While we were there, we made the effort to visit a number of the ‘must see’ tourist sights – taking the tram to the Peak, riding on the Star Ferry, standing with the crowds on the Harbour View Promenade for the ‘Symphony of Lights’ show. But there was lots we didn’t see – Ocean Park and a daytrip to Macau will have to wait for a future visit.
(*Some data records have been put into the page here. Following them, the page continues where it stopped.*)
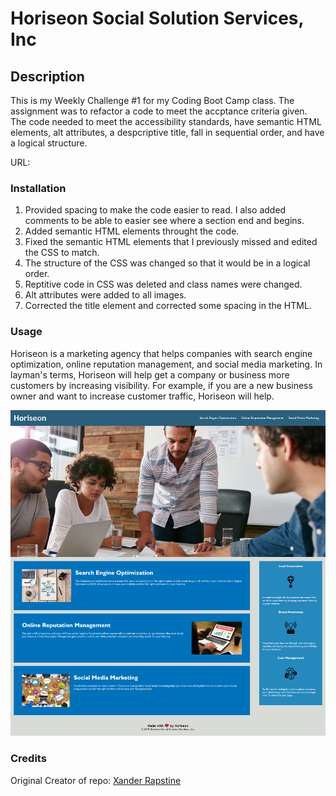 # Horiseon Social Solution Services, Inc

## Description
This is my Weekly Challenge #1 for my Coding Boot Camp class. The assignment was to refactor a code to meet the accptance criteria given. The code needed to meet the accessibility standards, have semantic HTML elements, alt attributes, a despcriptive title, fall in sequential order, and have a logical structure.

URL: 

### Installation
1. Provided spacing to make the code easier to read. I also added comments to be able to easier see where a section end and begins.
2. Added semantic HTML elements throught the code.
3. Fixed the semantic HTML elements that I previously missed and edited the CSS to match.
4. The structure of the CSS was changed so that it would be in a logical order.
5. Reptitive code in CSS was deleted and class names were changed.
6. Alt attributes were added to all images.
7. Corrected the title element and corrected some spacing in the HTML.

### Usage
Horiseon is a marketing agency that helps companies with search engine optimization, online reputation management, and social media marketing. In layman's terms, Horiseon will help get a company or business more customers by increasing visibility. For example, if you are a new business owner and want to increase customer traffic, Horiseon will help.

![Horiseon Homepage](./Develop\assets\images\Screenshot.png)

### Credits
Original Creator of repo: [Xander Rapstine](http://www.rapstine.com/)
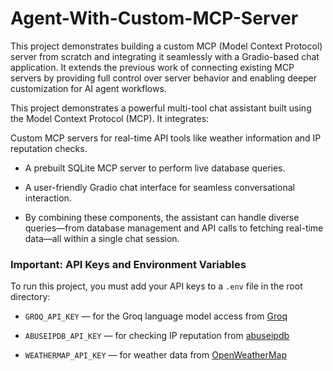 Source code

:# Agent-With-Custom-MCP-Server
This project demonstrates building a custom MCP (Model Context Protocol) server from scratch and integrating it seamlessly with a Gradio-based chat application. It extends the previous work of connecting existing MCP servers by providing full control over server behavior and enabling deeper customization for AI agent workflows.

This project demonstrates a powerful multi-tool chat assistant built using the Model Context Protocol (MCP). It integrates:

Custom MCP servers for real-time API tools like weather information and IP reputation checks.

- A prebuilt SQLite MCP server to perform live database queries.

- A user-friendly Gradio chat interface for seamless conversational interaction.

- By combining these components, the assistant can handle diverse queries—from database management and API calls to fetching real-time data—all within a single chat session.

### Important: API Keys and Environment Variables
To run this project, you must add your API keys to a `.env` file in the root directory:

- `GROQ_API_KEY` — for the Groq language model access from [Groq](https://groq.com/)

- `ABUSEIPDB_API_KEY` — for checking IP reputation from [abuseipdb](https://www.abuseipdb.com/)

- `WEATHERMAP_API_KEY` — for weather data from [OpenWeatherMap](https://home.openweathermap.org/users/sign_in)
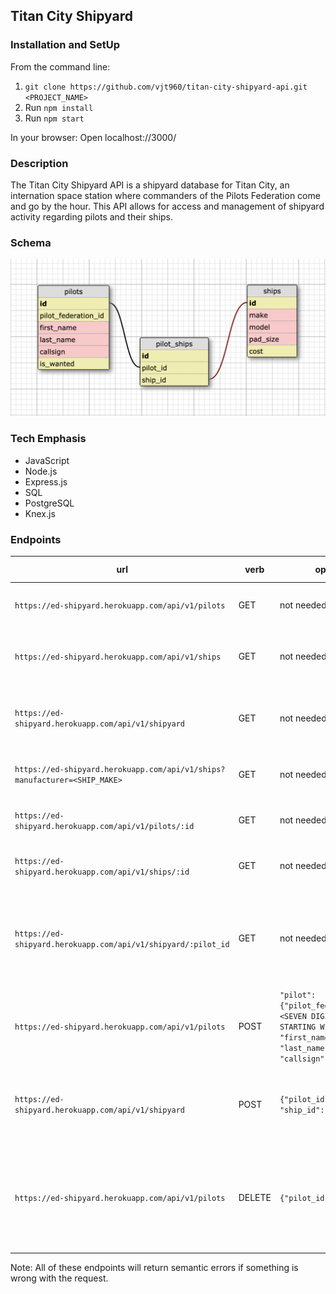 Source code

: ## Titan City Shipyard

### Installation and SetUp
From the command line:
1. `git clone https://github.com/vjt960/titan-city-shipyard-api.git <PROJECT_NAME>`
1. Run `npm install`
1. Run `npm start`

In your browser:
Open localhost://3000/

### Description 
The Titan City Shipyard API is a shipyard database for Titan City, an internation space station where commanders of the Pilots Federation come and go by the hour. This API allows for access and management of shipyard activity regarding pilots and their ships. 

### Schema 
![Schema](assets/shipyard-schema.png)

### Tech Emphasis 
- JavaScript 
- Node.js 
- Express.js 
- SQL 
- PostgreSQL 
- Knex.js 


### Endpoints

| url | verb | options | expected response |
| ----|------|---------|---------------- |
| `https://ed-shipyard.herokuapp.com/api/v1/pilots` | GET | not needed | Array of all pilots in database |
| `https://ed-shipyard.herokuapp.com/api/v1/ships` | GET | not needed | Array of all accepted ship models |
| `https://ed-shipyard.herokuapp.com/api/v1/shipyard` | GET | not needed | Array of all pilots and ships they own in the shipyard |
| `https://ed-shipyard.herokuapp.com/api/v1/ships?manufacturer=<SHIP_MAKE>` | GET | not needed | Array of ships filtered by make |
| `https://ed-shipyard.herokuapp.com/api/v1/pilots/:id` | GET | not needed | Object of the specified pilot |
| `https://ed-shipyard.herokuapp.com/api/v1/ships/:id` | GET | not needed | Object of the specified ship |
| `https://ed-shipyard.herokuapp.com/api/v1/shipyard/:pilot_id` | GET | not needed | Selected pilot containing an array of their ships stored in the shipyard |
| `https://ed-shipyard.herokuapp.com/api/v1/pilots` | POST | `"pilot": {"pilot_federation_id": <SEVEN DIGIT NUMBER NOT STARTING WITH 0>, "first_name": <STRING>, "last_name": <STRING>, "callsign": <STRING>}` | Add a new pilot to the shipyard database: `` |
| `https://ed-shipyard.herokuapp.com/api/v1/shipyard` | POST | `{"pilot_id": <NUMBER>, "ship_id": <NUMBER>}` | Add new ship to shipyard; assigned to specified pilot |
| `https://ed-shipyard.herokuapp.com/api/v1/pilots` | DELETE | `{"pilot_id": <NUMBER>}` | Delete selected pilot and all records of their ships stored in the shipyard database |

Note: All of these endpoints will return semantic errors if something is wrong with the request.
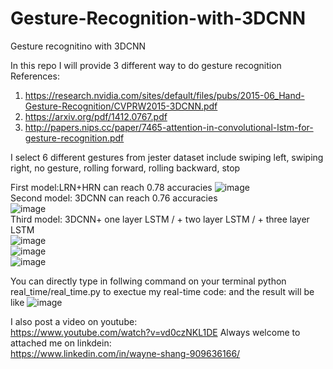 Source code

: # Gesture-Recognition-with-3DCNN
Gesture recognitino with 3DCNN

In this repo I will provide 3 different way to do gesture recognition
References:
1. https://research.nvidia.com/sites/default/files/pubs/2015-06_Hand-Gesture-Recognition/CVPRW2015-3DCNN.pdf
1. https://arxiv.org/pdf/1412.0767.pdf
1. http://papers.nips.cc/paper/7465-attention-in-convolutional-lstm-for-gesture-recognition.pdf

I select 6 different gestures from jester dataset include swiping left, swiping right, no gesture, rolling forward, rolling backward, stop

First model:LRN+HRN can reach 0.78 accuracies
![image](https://github.com/waynshang/Gesture-Recognition-with-3DCNN/blob/master/Image/HRN%2BLRN.jpg)   
Second model: 3DCNN can reach 0.76 accuracies   
![image](https://github.com/waynshang/Gesture-Recognition-with-3DCNN/blob/master/Image/3DCNN.jpg)   
Third model: 3DCNN+ one layer LSTM / + two layer LSTM / + three layer LSTM   
![image](https://github.com/waynshang/Gesture-Recognition-with-3DCNN/blob/master/Image/3DCNN%2BLSTM.jpg)   
![image](https://github.com/waynshang/Gesture-Recognition-with-3DCNN/blob/master/Image/3DCNN%2B2LSTM.jpg)   
![image](https://github.com/waynshang/Gesture-Recognition-with-3DCNN/blob/master/Image/3DCNN%2B3LSTM.jpg)   


You can directly type in follwing command on your terminal
python real_time/real_time.py
to exectue my real-time code:
and the result will be like 
![image](https://github.com/waynshang/Gesture-Recognition-with-3DCNN/blob/master/Image/demo.JPG)

I also post a video on youtube:   
https://www.youtube.com/watch?v=vd0czNKL1DE
Always welcome to attached me on linkdein:   
https://www.linkedin.com/in/wayne-shang-909636166/
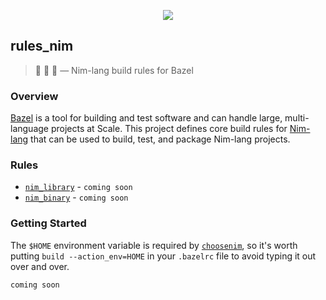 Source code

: <p align="center">
  <img src="/logo.png"/>
</p>

## rules_nim

> 👑 🌿 💚 — Nim-lang build rules for Bazel

### Overview

[Bazel](https://bazel.build/) is a tool for building and test software and can handle large, multi-language projects at Scale.
This project defines core build rules for [Nim-lang](https://nim-lang.org/) that can be used to build, test, and package Nim-lang projects.

### Rules

* [`nim_library`]() - `coming soon`
* [`nim_binary`]() - `coming soon`

### Getting Started

The `$HOME` environment variable is required by [`choosenim`](https://github.com/dom96/choosenim), so it's worth
putting `build --action_env=HOME` in your `.bazelrc` file to avoid typing it out over and over.

`coming soon`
We’re all just as interested as soaking in the atmosphere of the place, whether it is the shopping centres and malls, the old street markets dotted around Hong Kong Island, or enjoying a stroll round Kowloon Park.
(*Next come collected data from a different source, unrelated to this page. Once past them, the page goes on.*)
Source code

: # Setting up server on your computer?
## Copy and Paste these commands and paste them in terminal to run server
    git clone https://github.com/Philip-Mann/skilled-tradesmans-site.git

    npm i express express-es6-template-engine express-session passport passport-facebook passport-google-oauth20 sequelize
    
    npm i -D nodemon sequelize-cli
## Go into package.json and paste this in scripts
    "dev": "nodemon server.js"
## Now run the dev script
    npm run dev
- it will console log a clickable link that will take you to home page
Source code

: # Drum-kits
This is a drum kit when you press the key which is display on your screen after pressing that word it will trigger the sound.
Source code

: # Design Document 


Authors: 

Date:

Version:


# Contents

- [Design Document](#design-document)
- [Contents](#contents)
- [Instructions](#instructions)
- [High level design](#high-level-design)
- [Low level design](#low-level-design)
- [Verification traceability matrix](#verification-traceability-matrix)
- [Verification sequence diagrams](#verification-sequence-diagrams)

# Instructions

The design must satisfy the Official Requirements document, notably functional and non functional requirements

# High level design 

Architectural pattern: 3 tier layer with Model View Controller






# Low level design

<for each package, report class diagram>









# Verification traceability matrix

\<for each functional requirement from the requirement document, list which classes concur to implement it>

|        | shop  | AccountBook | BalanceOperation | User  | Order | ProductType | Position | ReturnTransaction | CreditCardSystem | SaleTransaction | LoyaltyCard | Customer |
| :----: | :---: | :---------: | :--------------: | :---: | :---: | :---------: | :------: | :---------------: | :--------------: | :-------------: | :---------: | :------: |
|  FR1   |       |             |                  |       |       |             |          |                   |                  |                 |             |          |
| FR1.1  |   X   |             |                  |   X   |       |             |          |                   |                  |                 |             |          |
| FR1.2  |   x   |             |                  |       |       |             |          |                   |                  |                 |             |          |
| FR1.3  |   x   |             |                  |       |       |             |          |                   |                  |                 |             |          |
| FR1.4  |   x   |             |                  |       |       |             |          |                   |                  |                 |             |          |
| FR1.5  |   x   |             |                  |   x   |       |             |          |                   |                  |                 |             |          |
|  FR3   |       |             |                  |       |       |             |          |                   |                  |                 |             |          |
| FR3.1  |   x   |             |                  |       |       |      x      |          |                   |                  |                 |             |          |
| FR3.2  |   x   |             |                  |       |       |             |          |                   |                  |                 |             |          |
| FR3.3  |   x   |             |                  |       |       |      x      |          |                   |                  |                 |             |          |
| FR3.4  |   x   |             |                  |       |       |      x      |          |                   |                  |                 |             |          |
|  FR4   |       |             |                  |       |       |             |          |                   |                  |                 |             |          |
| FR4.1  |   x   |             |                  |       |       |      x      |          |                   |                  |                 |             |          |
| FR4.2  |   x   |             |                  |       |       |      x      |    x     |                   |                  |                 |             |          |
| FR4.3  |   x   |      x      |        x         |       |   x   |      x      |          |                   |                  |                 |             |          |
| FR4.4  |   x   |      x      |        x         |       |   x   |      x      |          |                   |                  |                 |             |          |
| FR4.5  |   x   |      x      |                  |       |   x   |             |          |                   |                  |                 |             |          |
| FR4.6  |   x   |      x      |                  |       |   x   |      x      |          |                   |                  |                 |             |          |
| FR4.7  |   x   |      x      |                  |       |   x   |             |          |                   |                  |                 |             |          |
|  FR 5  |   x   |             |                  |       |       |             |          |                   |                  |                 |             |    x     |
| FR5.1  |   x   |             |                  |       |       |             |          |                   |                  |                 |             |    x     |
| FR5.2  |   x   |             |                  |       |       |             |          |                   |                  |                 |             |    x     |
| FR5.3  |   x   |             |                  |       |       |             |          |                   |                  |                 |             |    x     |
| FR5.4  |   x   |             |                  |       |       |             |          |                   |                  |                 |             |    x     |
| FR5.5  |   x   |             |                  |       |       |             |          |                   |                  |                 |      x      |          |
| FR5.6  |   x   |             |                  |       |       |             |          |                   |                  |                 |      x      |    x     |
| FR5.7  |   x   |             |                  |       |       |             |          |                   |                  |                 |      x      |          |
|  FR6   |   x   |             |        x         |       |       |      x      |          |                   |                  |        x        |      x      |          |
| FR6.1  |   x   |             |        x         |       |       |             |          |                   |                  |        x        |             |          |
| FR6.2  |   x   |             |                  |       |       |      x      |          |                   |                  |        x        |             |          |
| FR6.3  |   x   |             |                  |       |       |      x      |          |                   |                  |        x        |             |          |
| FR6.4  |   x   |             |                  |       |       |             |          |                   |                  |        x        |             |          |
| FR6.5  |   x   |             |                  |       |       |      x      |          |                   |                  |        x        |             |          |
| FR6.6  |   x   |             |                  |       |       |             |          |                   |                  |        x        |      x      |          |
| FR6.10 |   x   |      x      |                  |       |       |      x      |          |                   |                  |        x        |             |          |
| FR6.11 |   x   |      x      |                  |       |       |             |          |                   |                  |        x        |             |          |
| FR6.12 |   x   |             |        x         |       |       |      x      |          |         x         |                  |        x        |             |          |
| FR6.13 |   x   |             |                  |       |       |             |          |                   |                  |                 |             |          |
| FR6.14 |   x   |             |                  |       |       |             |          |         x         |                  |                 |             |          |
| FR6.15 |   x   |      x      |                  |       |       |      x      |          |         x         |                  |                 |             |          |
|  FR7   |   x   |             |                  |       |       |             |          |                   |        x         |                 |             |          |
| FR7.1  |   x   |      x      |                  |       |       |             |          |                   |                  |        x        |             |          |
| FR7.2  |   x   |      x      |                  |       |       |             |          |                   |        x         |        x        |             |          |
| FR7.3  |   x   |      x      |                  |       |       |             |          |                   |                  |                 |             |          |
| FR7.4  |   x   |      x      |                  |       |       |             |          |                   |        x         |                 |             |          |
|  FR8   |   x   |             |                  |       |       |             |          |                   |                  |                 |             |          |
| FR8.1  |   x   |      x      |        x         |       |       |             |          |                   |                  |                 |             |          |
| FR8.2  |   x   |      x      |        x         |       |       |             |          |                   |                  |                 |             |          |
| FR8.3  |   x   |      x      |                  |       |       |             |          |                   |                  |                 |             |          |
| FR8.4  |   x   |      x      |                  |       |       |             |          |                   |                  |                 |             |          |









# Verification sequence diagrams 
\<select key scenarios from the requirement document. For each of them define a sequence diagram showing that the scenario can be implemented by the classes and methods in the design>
So it was interesting to meet and talk with friends and acquaintances living in Hong Kong about their experiences of the city: Sue, who works in Hong Kong Central but has found a quiet escape living on car-less Lamma Island and travels to work on the ferry; Karen, who works long hours for an investment bank and is originally from Shanghai, and therefore a Mandarin-speaker in this centre of Cantonese culture; Marie, the daughter-in-law of a Filipino friend of ours, who works as a housekeeper and who for most of the year lives apart from her husband and family in the Philippines.
Mary Ann and I also had an interesting visit to the Methodist International Church (formerly the English-speaking Methodist Church) where we met the minister John Illsley. The recent story of MIC-HK is a fascinating tale of growth, as an English-speaking congregation of 20 or so has increased to 400 and the work amongst Filipinos has grown to such an extent that they have had to move off site for worship, with an attendance of some 700. We talked about the challenges of urban ministry and (of course) church politics. It’s a shame that we weren’t around over the weekend, as it would have been interesting to be part of the worshipping congregation, but this too will have to wait for a future visit.
It is an old cliche, but travelling really is about meeting people, not just seeing places.